_WHAT YOU NEED TO DO_
Each entry should appear in the answer exactly as written.

BEGIN PROVIDED MATERIAL

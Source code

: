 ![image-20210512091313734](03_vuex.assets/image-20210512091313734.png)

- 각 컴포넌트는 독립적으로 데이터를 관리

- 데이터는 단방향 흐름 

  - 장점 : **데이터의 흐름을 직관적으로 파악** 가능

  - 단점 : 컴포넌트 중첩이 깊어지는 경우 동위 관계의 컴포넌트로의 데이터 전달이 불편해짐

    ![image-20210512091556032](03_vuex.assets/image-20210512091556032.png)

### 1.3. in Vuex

END PROVIDED MATERIAL

_SOLUTION TO THIS PROBLEM_
Source code

: ![image-20210512091313734](03_vuex.assets/image-20210512091313734.png)

- 각 컴포넌트는 독립적으로 데이터를 관리

- 데이터는 단방향 흐름 

  - 장점 : **데이터의 흐름을 직관적으로 파악** 가능

  - 단점 : 컴포넌트 중첩이 깊어지는 경우 동위 관계의 컴포넌트로의 데이터 전달이 불편해짐

    ![image-20210512091556032](03_vuex.assets/image-20210512091556032.png)

### 1.3. in Vuex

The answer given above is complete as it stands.